Abstimmung im Bundestag: Grünen-Vorstoß für Tempolimit gescheitert

Grüne wollten auf Autobahnen generelles Limit von 130 km/h einführen ++ Umfrage: Mehrheit will Geschwindigkeit drosseln ++ Özdemir: Limit „wird auf Dauer kommen“

Der Vorsitzende des Verkehrsausschusses im Bundestag, Cem Özdemir (Grüne), hatte die Forderung seiner Partei nach einem Tempolimit auf Autobahnen verteidigt

Der Vorsitzende des Verkehrsausschusses im Bundestag, Cem Özdemir (Grüne), hatte die Forderung seiner Partei nach einem Tempolimit auf Autobahnen verteidigt

Foto: picture alliance / Patrick Seege

130-Stundenkilometer-Limit ist vorerst vom Tisch!

Ein Vorstoß der Grünen für ein generelles Tempolimit auf deutschen Autobahnen ist im Bundestag gescheitert.

In einer namentlichen Abstimmung votierten am Donnerstag 498 Abgeordnete für die Empfehlung des Verkehrsausschusses, den Antrag abzulehnen. Für den Grünen-Antrag positionierten sich 126 Abgeordnete, sieben Parlamentarier enthielten sich.

Abgegeben wurden insgesamt 631 Stimmen, wie Vizepräsidentin Claudia Roth (Grüne) mitteilte.

„Wer die Autobahnen sicherer und den Verkehr fließender machen will, muss eine Geschwindigkeitsbegrenzung einführen“, sagte Grünen-Fraktionschef Anton Hofreiter (49).

Die Bundesregierung sei die letzte Regierung in Europa, die sich logischen Argumenten zum Tempolimit verschließe. „Wir fordern die Koalition auf, ihre ideologische Blockade abzulegen und unserem Antrag zuzustimmen.“

Der Vorsitzende des Verkehrsausschusses im Bundestags, Cem Özdemir (53, ebenfalls von den Grünen), hatte die Forderung seiner Partei nach einem Tempolimit auf Autobahnen verteidigt.

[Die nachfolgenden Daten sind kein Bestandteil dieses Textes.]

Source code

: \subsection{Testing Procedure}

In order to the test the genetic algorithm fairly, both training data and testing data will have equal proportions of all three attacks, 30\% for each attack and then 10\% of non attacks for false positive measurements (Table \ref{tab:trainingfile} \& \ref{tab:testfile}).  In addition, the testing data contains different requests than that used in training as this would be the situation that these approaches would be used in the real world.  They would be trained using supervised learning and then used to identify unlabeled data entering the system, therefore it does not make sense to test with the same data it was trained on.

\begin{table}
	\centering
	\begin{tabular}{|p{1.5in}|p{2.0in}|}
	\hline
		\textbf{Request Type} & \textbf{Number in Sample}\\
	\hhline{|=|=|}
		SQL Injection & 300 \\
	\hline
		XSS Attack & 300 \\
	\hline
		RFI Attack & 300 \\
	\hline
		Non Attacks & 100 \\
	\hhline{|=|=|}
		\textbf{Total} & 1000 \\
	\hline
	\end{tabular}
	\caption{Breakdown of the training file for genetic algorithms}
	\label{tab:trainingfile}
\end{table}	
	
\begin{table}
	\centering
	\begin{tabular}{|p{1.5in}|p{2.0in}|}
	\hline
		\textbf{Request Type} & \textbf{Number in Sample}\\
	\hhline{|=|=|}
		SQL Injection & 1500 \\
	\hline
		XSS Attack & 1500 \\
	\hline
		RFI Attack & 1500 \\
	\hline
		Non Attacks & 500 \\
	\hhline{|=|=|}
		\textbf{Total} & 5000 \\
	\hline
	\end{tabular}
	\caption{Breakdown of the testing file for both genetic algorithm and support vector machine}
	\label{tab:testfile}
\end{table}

Tempo 130 „bringt Klimaschutz, weniger Unfalltote, weniger schwere Unfälle“, sagte Özdemir im ARD-„Morgenmagazin“. Tempo 130 habe sich „weltweit durchgesetzt“, sagte Özdemir weiter. „Jeder, der schon mal in den Nachbarländern gefahren ist, weiß, wie gut es tut, wenn der Verkehr flüssiger ist“, führte er weiter an.

Die meisten Deutschen seien nicht „diejenigen, die mit der Lichthupe drängeln“ – insofern verstehe er nicht, für wen Verkehrsminister Andreas Scheuer (CSU) spreche, wenn er ein Tempolimit ablehne. Der Grünen-Politiker verwies auch darauf, dass nur mit einem Tempolimit das automatisierte Fahren auf der Autobahn möglich sei. „Anders lässt sich das gar nicht machen.“

Das Tempolimit „wird auf Dauer kommen“, zeigte sich Özdemir überzeugt.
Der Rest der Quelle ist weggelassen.